Фон Эрнен поморщился.
- Вся эта история - чушь собачья, - сказал он. - Они, конечно, идиоты. Но ты и сам хорош. Это ты из-за этого в Москву приехал?
- Ну а что было делать? Я ведь, когда убегал, отстреливался. Ты-то понимаешь, что я стрелял в сотканный собственным страхом призрак, но ведь на Гороховой этого не объяснить. То есть я даже допускаю, что я смог бы это объяснить, но они бы обязательно спросили: а почему, собственно, вы по призракам стреляете? Вам что, не нравятся призраки, которые бродят по Европе?
Фон Эрнен взглянул на меня и погрузился в размышления. Я смотрел на его ладони - он еле заметно тер их о скатерть, будто вытирая выступивший пот, а потом вдруг убрал под стол. На его лице отразилось отчаяние, и я почувствовал, что наша встреча и мой рассказ ставят его в крайне неприятное положение.
- Это, конечно, хуже, - пробормотал он. - Но хорошо, что ты доверяешь мне. Я думаю, мы это уладим... Уладим, уладим... Сейчас звякну Алексею Максимовичу... Руки на голову.
Последние слова я понял только тогда, когда увидел лежащее на скатерти дуло маузера. Поразительно, но следующее, что он сделал, так это вынул из нагрудного кармана пенсне и нацепил его на нос.
- Руки на голову, - повторил он.
- Ты что, - сказал я, поднимая руки, - Гриша?
- Нет, - сказал он.
- Что "нет"?
- Оружие и бумаги на стол, вот что.
- Как же я положу их на стол, - сказал я, - если у меня руки на голове?
Он взвел курок своего пистолета.
- Господи, - сказал он, - знал бы ты, сколько раз я слышал именно эту фразу.

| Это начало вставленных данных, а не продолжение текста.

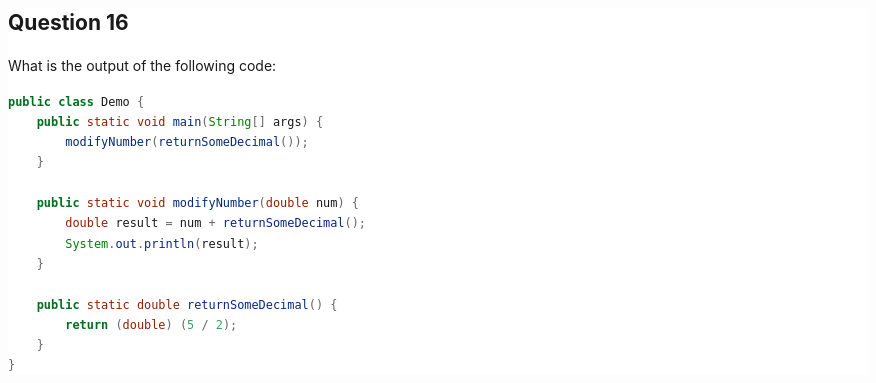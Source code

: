 
## Question 16

What is the output of the following code:

```java
public class Demo {
    public static void main(String[] args) {
        modifyNumber(returnSomeDecimal());
    }

    public static void modifyNumber(double num) {
        double result = num + returnSomeDecimal();
        System.out.println(result);
    }

    public static double returnSomeDecimal() {
        return (double) (5 / 2);
    }
}
```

- Ну что же, - сказал я. - Револьвер в пальто. Какой ты удивительный подлец. Впрочем, я это с детства знал. Зачем тебе все это? Орден дадут?
Фон Эрнен улыбнулся.
- В коридор, - сказал он.
Когда мы оказались в коридоре, он, по прежнему держа меня на прицеле, обшарил карманы моего пальто, вынул оттуда револьвер и сунул его в карман. В его движениях была какая-то стыдливая суетливость, как у впервые пришедшего в публичный дом гимназиста, и я подумал, что ему, может быть, до этого не приходилось делать подлость так обыденно и открыто.
- Отопри дверь, - велел он, - и на лестницу.

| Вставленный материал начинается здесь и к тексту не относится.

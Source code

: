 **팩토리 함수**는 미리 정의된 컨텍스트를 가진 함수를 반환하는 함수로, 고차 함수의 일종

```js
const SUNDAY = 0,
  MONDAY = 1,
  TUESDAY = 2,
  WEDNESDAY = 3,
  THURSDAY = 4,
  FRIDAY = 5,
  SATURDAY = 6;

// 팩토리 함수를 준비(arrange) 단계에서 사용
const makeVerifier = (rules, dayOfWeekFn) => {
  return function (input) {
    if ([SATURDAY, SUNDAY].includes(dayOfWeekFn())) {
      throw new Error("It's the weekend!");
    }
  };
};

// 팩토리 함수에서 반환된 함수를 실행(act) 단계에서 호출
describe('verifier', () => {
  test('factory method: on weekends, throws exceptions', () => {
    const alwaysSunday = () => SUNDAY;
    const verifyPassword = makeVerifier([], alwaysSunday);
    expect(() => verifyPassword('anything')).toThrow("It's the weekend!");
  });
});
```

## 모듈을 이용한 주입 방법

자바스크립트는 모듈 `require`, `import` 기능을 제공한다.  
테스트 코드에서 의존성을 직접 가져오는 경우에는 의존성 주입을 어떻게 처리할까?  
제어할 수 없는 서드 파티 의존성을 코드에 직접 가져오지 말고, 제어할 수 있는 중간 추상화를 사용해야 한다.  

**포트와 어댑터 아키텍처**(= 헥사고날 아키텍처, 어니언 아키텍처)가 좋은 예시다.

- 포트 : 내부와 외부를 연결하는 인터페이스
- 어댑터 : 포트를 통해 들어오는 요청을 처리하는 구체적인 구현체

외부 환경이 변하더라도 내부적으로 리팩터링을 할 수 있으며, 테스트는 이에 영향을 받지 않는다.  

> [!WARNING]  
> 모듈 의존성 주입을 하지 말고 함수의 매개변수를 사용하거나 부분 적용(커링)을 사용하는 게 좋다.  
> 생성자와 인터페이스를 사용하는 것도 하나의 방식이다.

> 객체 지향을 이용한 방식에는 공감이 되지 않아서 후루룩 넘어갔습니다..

- Позволь пальто надеть, - сказал я, лихорадочно думая, могу ли я сказать этому возбужденному собственной низостью человеку хоть что-нибудь способное изменить рисовавшееся развитие событий.
- Нам недалеко, - сказал фон Эрнен, - через бульвар. Хотя, впрочем, надень.
Я двумя руками снял с вешалки пальто, чуть повернулся, чтобы просунуть руку в рукав, и в следующий момент неожиданно для самого себя набросил его на фон Эрнена - не просто швырнул пальто в его сторону, а именно накинул.
До сих пор не пойму, как он меня не застрелил, но факт остается фактом: он нажал на курок только когда падал на пол под тяжестью моего тела, и пуля, пройдя в нескольких сантиметрах от моего бока, ударила во входную дверь. Пальто накрыло упавшего фон Эрнена с головой, и я схватил его за горло прямо сквозь толстую ткань, но она почти не помешала; коленом я успел придавить к полу запястье его руки, сжимавшей пистолет, и перед тем как его пальцы разжались, он всадил в стену еще несколько пуль. Я почти оглох от грохота. Кажется, во время нашей схватки я ударил его головой в накрытое лицо - во всяком случае, я отчетливо помню тихий хруст пенсне в промежутке между двумя выстрелами.